When we have to revoke certificates, we want to make sure that the websites using those certificates don’t experience issues. That means those websites need to re-request issuance and install new certificates. Since CAs are sometimes required to revoke certificates on a 24 hour timeline or a 5 day timeline (depending on the nature of the incident), a process that relies on manual intervention from system administrators won’t reach most websites in time.
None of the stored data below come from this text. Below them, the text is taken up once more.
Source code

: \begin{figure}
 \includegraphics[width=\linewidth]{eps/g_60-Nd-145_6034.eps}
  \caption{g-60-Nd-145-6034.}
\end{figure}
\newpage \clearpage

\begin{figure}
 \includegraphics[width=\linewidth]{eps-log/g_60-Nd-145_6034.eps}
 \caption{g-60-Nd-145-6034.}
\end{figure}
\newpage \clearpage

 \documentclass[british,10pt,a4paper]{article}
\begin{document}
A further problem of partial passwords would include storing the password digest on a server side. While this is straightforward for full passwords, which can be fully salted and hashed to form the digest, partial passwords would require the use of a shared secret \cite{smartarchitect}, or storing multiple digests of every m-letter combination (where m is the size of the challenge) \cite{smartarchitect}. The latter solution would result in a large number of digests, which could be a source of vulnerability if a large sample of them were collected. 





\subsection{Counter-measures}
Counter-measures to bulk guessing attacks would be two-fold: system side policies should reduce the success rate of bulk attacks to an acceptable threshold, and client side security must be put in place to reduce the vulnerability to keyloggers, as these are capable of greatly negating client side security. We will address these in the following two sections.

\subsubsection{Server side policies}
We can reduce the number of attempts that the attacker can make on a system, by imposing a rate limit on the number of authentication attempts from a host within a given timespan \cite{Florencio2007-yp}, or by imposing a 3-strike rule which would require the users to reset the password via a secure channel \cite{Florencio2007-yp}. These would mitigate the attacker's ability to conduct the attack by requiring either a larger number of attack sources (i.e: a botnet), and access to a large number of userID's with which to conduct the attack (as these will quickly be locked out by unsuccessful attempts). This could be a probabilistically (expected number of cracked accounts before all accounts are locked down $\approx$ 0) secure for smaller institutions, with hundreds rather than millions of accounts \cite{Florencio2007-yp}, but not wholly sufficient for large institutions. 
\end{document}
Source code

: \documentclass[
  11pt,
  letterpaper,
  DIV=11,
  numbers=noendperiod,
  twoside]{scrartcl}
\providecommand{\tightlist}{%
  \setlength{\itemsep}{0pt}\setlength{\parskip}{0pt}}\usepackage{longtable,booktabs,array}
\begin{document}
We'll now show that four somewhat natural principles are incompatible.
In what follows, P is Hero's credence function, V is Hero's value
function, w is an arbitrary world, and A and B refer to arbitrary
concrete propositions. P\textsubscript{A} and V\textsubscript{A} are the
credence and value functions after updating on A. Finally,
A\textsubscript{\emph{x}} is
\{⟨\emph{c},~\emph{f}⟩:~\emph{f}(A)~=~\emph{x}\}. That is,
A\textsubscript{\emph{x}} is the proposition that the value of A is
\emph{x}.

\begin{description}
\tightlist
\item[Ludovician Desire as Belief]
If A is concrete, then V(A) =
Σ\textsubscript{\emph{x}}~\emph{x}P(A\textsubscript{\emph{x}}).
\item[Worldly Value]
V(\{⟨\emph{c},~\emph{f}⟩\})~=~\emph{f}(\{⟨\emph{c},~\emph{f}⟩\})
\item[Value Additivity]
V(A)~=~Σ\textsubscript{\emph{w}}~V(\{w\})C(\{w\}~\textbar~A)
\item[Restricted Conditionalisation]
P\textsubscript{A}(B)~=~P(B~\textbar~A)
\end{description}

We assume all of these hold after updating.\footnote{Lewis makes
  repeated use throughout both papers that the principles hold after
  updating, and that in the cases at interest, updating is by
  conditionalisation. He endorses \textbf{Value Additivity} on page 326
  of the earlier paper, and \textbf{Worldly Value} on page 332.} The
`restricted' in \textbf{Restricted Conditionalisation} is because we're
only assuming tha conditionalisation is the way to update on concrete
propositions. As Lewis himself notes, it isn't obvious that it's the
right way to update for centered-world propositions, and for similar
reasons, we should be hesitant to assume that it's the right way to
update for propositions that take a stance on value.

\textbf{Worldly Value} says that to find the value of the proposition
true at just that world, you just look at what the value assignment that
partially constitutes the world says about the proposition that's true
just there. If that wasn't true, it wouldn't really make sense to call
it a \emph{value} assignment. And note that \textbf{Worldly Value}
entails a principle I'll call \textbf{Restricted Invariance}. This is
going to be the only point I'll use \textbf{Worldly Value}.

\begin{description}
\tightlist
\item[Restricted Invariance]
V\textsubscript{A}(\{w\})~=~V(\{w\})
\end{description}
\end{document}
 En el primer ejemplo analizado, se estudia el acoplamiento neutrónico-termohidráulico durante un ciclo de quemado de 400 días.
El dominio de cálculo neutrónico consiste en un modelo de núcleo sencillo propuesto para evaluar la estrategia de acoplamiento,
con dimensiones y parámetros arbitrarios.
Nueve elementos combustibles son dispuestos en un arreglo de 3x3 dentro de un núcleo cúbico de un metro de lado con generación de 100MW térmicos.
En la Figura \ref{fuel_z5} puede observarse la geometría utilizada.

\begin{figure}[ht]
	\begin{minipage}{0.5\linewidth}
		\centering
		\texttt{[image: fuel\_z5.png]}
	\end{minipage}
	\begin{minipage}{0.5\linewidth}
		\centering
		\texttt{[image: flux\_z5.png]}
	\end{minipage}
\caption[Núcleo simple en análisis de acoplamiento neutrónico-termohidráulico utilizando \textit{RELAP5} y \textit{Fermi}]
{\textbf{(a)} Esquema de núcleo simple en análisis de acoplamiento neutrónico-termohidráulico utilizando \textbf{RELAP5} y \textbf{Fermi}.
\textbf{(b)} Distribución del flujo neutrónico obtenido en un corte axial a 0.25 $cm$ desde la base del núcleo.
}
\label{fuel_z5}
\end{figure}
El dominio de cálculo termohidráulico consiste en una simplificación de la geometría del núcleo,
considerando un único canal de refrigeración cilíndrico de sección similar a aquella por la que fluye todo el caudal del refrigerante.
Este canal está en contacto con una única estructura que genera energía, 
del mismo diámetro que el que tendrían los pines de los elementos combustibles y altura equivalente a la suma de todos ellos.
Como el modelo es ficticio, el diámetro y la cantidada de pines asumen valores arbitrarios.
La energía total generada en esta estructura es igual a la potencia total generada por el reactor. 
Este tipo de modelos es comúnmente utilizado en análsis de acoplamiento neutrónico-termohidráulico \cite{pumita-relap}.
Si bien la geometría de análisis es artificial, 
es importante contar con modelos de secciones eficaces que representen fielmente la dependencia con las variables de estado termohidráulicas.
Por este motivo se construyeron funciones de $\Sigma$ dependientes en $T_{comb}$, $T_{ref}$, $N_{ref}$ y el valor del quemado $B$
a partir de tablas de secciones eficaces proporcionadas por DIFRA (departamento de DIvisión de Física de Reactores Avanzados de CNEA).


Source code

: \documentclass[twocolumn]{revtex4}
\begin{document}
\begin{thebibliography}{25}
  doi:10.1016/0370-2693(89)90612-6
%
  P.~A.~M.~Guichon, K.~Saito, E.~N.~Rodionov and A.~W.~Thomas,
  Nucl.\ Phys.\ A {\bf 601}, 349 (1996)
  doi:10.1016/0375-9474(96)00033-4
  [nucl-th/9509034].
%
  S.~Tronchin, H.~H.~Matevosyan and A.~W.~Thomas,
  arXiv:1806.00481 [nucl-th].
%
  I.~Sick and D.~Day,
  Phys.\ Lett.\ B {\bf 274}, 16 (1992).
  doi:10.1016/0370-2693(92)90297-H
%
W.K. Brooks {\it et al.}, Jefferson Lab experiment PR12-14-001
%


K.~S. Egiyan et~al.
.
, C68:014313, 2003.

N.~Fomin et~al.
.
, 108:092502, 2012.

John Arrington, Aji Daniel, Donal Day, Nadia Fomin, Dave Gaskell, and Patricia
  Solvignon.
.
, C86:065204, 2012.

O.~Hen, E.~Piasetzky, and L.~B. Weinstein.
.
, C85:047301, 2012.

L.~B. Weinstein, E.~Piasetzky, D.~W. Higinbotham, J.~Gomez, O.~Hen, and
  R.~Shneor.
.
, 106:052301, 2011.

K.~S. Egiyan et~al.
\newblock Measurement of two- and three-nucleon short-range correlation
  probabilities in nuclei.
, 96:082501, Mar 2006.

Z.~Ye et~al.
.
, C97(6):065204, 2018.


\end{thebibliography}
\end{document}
ARI allows a certificate authority to advise a client to perform an early renewal of a certificate that the client would have anticipated did not need to be renewed yet, broadly because the CA knows that an early renewal is helpful, or necessary, in particular circumstances. In the mass revocation scenario, this allows ARI-aware clients to avoid outages due to certificate invalidity, because they can replace their certificates even before the revocation occurs.

Of course, we and other certificate authorities work diligently to prevent mass revocation events. We’re encouraging ARI implementation as a form of emergency preparedness that can significantly mitigate the impact of this kind of problem, if and when it happens.

ARI also provides features to reduce the impact of load spikes where too many clients request certificates in a short period of time. Let’s Encrypt doesn’t need to use ARI for this today, because other improvements in popular clients’ renewal practices have already sufficiently smoothed out our load spikes. Even so, this will be a valuable ability for all ACME CAs to have available in the long term to better manage emergencies and disruptions.

On the server side, we added support for the ARI draft specification to our Boulder CA software in late 2021, so the Let’s Encrypt CA has supported ARI for some time. If you are implementing ARI in your own client, the Pebble ACME test-bed also supports ARI so you can test against that implementation.

Thanks

Thanks to all of the people who contributed to this process at the ACME WG and elsewhere, including:  Roland Shoemaker and Jacob Hoffman-Andrews for coming up with the initial idea of ARI and for helping me learn the IETF process; Samantha Frank, Matt Holt, Ilari Liusvaara, and Wouter Tinus for contributing client implementations; Freddy Zhang for contributing an independent server implementation; and Rob Stradling, Andrew Ayer, and J.C. Jones for providing meaningful feedback and suggestions that significantly improved this specification.

Finally, our congratulations also to Q Misell for the recent publication of RFC 9799, another ACME WG document that went through the standards process alongside ARI.